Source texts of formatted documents

______________________________

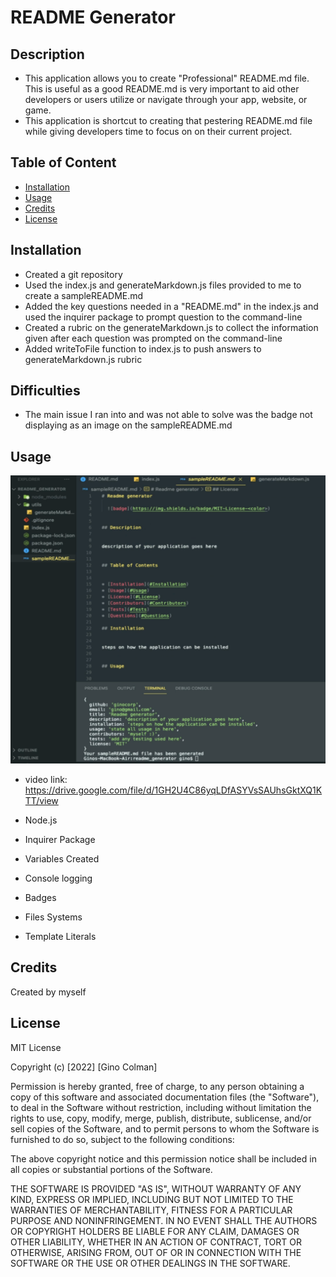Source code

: # README Generator

## Description

* This application allows you to create "Professional" README.md file. This is useful as a good README.md is very important to aid other developers or users utilize or navigate through your app, website, or game. 
* This application is shortcut to creating that pestering README.md file while giving developers time to focus on on their current project.

## Table of Content

* [Installation](#installation) 
* [Usage](#usage) 
* [Credits](#credits) 
* [License](#license)

## Installation

* Created a git repository
* Used the index.js and generateMarkdown.js files provided to me to create a sampleREADME.md
* Added the key questions needed in a "README.md" in the index.js and used the inquirer package to prompt question to the command-line
* Created a rubric on the generateMarkdown.js to collect the information given after each question was prompted on the command-line
* Added writeToFile function to index.js to push answers to generateMarkdown.js rubric 

## Difficulties
* The main issue I ran into and was not able to solve was the badge not displaying as an image on the sampleREADME.md

## Usage

![](./assets/images/readme_generator.png)

* video link:
https://drive.google.com/file/d/1GH2U4C86yqLDfASYVsSAUhsGktXQ1KTT/view

* Node.js
* Inquirer Package
* Variables Created
* Console logging
* Badges
* Files Systems
* Template Literals

## Credits

Created by myself

## License

MIT License

Copyright (c) [2022] [Gino Colman]

Permission is hereby granted, free of charge, to any person obtaining a copy
of this software and associated documentation files (the "Software"), to deal
in the Software without restriction, including without limitation the rights
to use, copy, modify, merge, publish, distribute, sublicense, and/or sell
copies of the Software, and to permit persons to whom the Software is
furnished to do so, subject to the following conditions:

The above copyright notice and this permission notice shall be included in all
copies or substantial portions of the Software.

THE SOFTWARE IS PROVIDED "AS IS", WITHOUT WARRANTY OF ANY KIND, EXPRESS OR
IMPLIED, INCLUDING BUT NOT LIMITED TO THE WARRANTIES OF MERCHANTABILITY,
FITNESS FOR A PARTICULAR PURPOSE AND NONINFRINGEMENT. IN NO EVENT SHALL THE
AUTHORS OR COPYRIGHT HOLDERS BE LIABLE FOR ANY CLAIM, DAMAGES OR OTHER
LIABILITY, WHETHER IN AN ACTION OF CONTRACT, TORT OR OTHERWISE, ARISING FROM,
OUT OF OR IN CONNECTION WITH THE SOFTWARE OR THE USE OR OTHER DEALINGS IN THE
SOFTWARE.
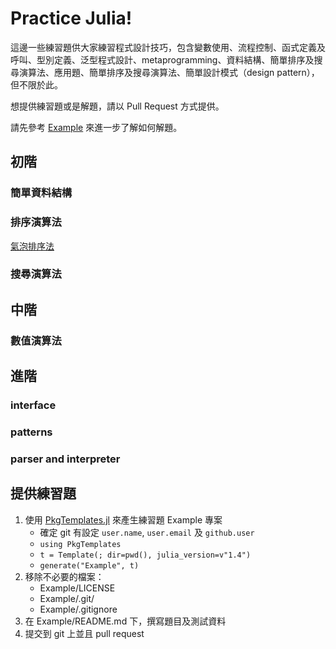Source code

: # Practice Julia!

這邊一些練習題供大家練習程式設計技巧，包含變數使用、流程控制、函式定義及呼叫、型別定義、泛型程式設計、metaprogramming、資料結構、簡單排序及搜尋演算法、應用題、簡單排序及搜尋演算法、簡單設計模式（design pattern），但不限於此。

想提供練習題或是解題，請以 Pull Request 方式提供。

請先參考 [Example](Example/) 來進一步了解如何解題。

## 初階

### 簡單資料結構

### 排序演算法

[氣泡排序法](BubbleSort/)

### 搜尋演算法

## 中階

### 數值演算法

## 進階

### interface

### patterns

### parser and interpreter

## 提供練習題

1. 使用 [PkgTemplates.jl](https://invenia.github.io/PkgTemplates.jl/stable/) 來產生練習題 Example 專案
    * 確定 git 有設定 `user.name`, `user.email` 及 `github.user`
    * `using PkgTemplates`
    * `t = Template(; dir=pwd(), julia_version=v"1.4")`
    * `generate("Example", t)`
2. 移除不必要的檔案：
    * Example/LICENSE
    * Example/.git/
    * Example/.gitignore
3. 在 Example/README.md 下，撰寫題目及測試資料
4. 提交到 git 上並且 pull request

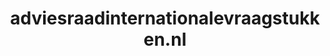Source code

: ---
layout: post
title:  "adviesraadinternationalevraagstukken.nl"
internal_url:  "/dutchgov/adviesraadinternationalevraagstukken.nl.html"
categories: dutchgov
---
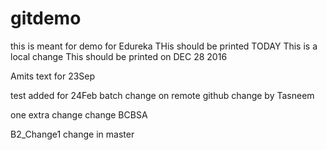 # gitdemo
this is meant for demo for Edureka
THis should be printed TODAY
This is a local change
This should be printed on DEC 28 2016

Amits text for 23Sep

test added for 24Feb batch
change on remote github
change by Tasneem

one extra change
change BCBSA 

B2_Change1
change in master
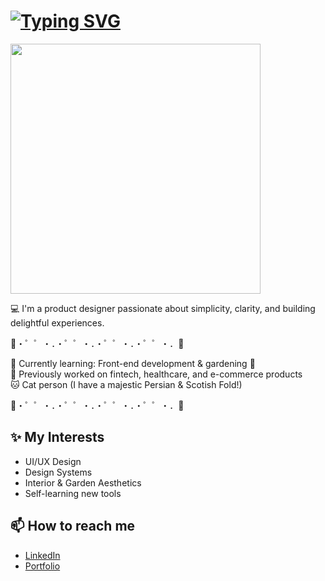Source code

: # <a href="https://git.io/typing-svg"><img src="https://readme-typing-svg.herokuapp.com?font=Montserrat&weight=600&size=24&duration=5002&pause=1000&color=E0F3FF&width=435&lines=Hi+there+%F0%9F%91%8B+I'm+Ice!" alt="Typing SVG" /></a>

<img src="https://tenor.com/en-GB/view/cat-typing-on-keyboard---i'm-cooking-gif-17132887018908126710" width="400" />

💻 I'm a product designer passionate about simplicity, clarity, and building delightful experiences.

🌷・゜゜・．・゜゜・．・゜゜・．・゜゜・．🌷  

🌱 Currently learning: Front-end development & gardening 🌿  
💼 Previously worked on fintech, healthcare, and e-commerce products  
🐱 Cat person (I have a majestic Persian & Scotish Fold!)  

🌷・゜゜・．・゜゜・．・゜゜・．・゜゜・．🌷  

## ✨ My Interests
- UI/UX Design
- Design Systems
- Interior & Garden Aesthetics
- Self-learning new tools

## 📫 How to reach me
- [LinkedIn](https://www.linkedin.com/in/izesudarat/)
- [Portfolio](https://izesudarat.myportfolio.com)



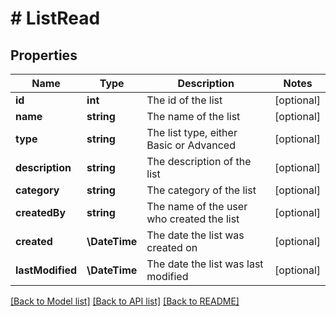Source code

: # # ListRead

## Properties

Name | Type | Description | Notes
------------ | ------------- | ------------- | -------------
**id** | **int** | The id of the list | [optional]
**name** | **string** | The name of the list | [optional]
**type** | **string** | The list type, either Basic or Advanced | [optional]
**description** | **string** | The description of the list | [optional]
**category** | **string** | The category of the list | [optional]
**createdBy** | **string** | The name of the user who created the list | [optional]
**created** | **\DateTime** | The date the list was created on | [optional]
**lastModified** | **\DateTime** | The date the list was last modified | [optional]

[[Back to Model list]](../../README.md#models) [[Back to API list]](../../README.md#endpoints) [[Back to README]](../../README.md)

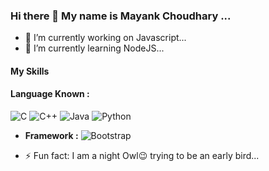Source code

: ### Hi there 👋 My name is Mayank Choudhary ...
<!-- 
<a href="github/mayank151c/mayank151c/">Mayank151c<a> -->
- 🔭 I’m currently working on Javascript...
- 🌱 I’m currently learning NodeJS...
<!-- - 👯 I’m looking to collaborate on ... -->
<!-- - 🤔 I’m looking for help with ... -->
<!-- - 💬 Ask me about ... -->
#### **My Skills**
#### **Language Known :**
![C](https://img.icons8.com/color/25/000000/c-programming.png) ![C++](https://img.icons8.com/color/25/000000/c-plus-plus-logo.png) ![Java](https://img.icons8.com/color/25/000000/java-coffee-cup-logo.png) ![Python](https://img.icons8.com/color/25/000000/python.png)
- **Framework :** ![Bootstrap](https://img.icons8.com/color/25/000000/bootstrap.png)
<!-- - 📫 How to reach me: ... -->
<!-- - 😄 Pronouns: ... -->
- ⚡ Fun fact: I am a night Owl😉 trying to be an early bird...
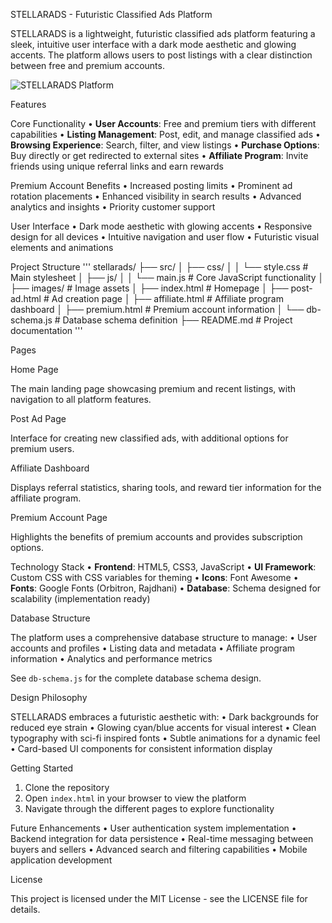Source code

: STELLARADS - Futuristic Classified Ads Platform

STELLARADS is a lightweight, futuristic classified ads platform featuring a sleek, intuitive user interface with a dark mode aesthetic and glowing accents. The platform allows users to post listings with a clear distinction between free and premium accounts.


![STELLARADS Platform](src/images/stellarads-preview.png)


Features

Core Functionality
• **User Accounts**: Free and premium tiers with different capabilities
• **Listing Management**: Post, edit, and manage classified ads
• **Browsing Experience**: Search, filter, and view listings
• **Purchase Options**: Buy directly or get redirected to external sites
• **Affiliate Program**: Invite friends using unique referral links and earn rewards


Premium Account Benefits
• Increased posting limits
• Prominent ad rotation placements
• Enhanced visibility in search results
• Advanced analytics and insights
• Priority customer support


User Interface
• Dark mode aesthetic with glowing accents
• Responsive design for all devices
• Intuitive navigation and user flow
• Futuristic visual elements and animations


Project Structure
'''
stellarads/
├── src/
│   ├── css/
│   │   └── style.css          # Main stylesheet
│   ├── js/
│   │   └── main.js            # Core JavaScript functionality
│   ├── images/                # Image assets
│   ├── index.html             # Homepage
│   ├── post-ad.html           # Ad creation page
│   ├── affiliate.html         # Affiliate program dashboard
│   ├── premium.html           # Premium account information
│   └── db-schema.js           # Database schema definition
├── README.md                  # Project documentation
'''

Pages

Home Page

The main landing page showcasing premium and recent listings, with navigation to all platform features.


Post Ad Page

Interface for creating new classified ads, with additional options for premium users.


Affiliate Dashboard

Displays referral statistics, sharing tools, and reward tier information for the affiliate program.


Premium Account Page

Highlights the benefits of premium accounts and provides subscription options.


Technology Stack
• **Frontend**: HTML5, CSS3, JavaScript
• **UI Framework**: Custom CSS with CSS variables for theming
• **Icons**: Font Awesome
• **Fonts**: Google Fonts (Orbitron, Rajdhani)
• **Database**: Schema designed for scalability (implementation ready)


Database Structure

The platform uses a comprehensive database structure to manage:
• User accounts and profiles
• Listing data and metadata
• Affiliate program information
• Analytics and performance metrics


See `db-schema.js` for the complete database schema design.


Design Philosophy

STELLARADS embraces a futuristic aesthetic with:
• Dark backgrounds for reduced eye strain
• Glowing cyan/blue accents for visual interest
• Clean typography with sci-fi inspired fonts
• Subtle animations for a dynamic feel
• Card-based UI components for consistent information display


Getting Started
1. Clone the repository
2. Open `index.html` in your browser to view the platform
3. Navigate through the different pages to explore functionality


Future Enhancements
• User authentication system implementation
• Backend integration for data persistence
• Real-time messaging between buyers and sellers
• Advanced search and filtering capabilities
• Mobile application development


License

This project is licensed under the MIT License - see the LICENSE file for details.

______________________________

• **Task directions**
Your answer should be the lines from the opening of the records through the line with "their current project.", both ends retyped exactly and pictures left out.

• **Solution to this problem**
Source code

: # README Generator

## Description

* This application allows you to create "Professional" README.md file. This is useful as a good README.md is very important to aid other developers or users utilize or navigate through your app, website, or game. 
* This application is shortcut to creating that pestering README.md file while giving developers time to focus on on their current project.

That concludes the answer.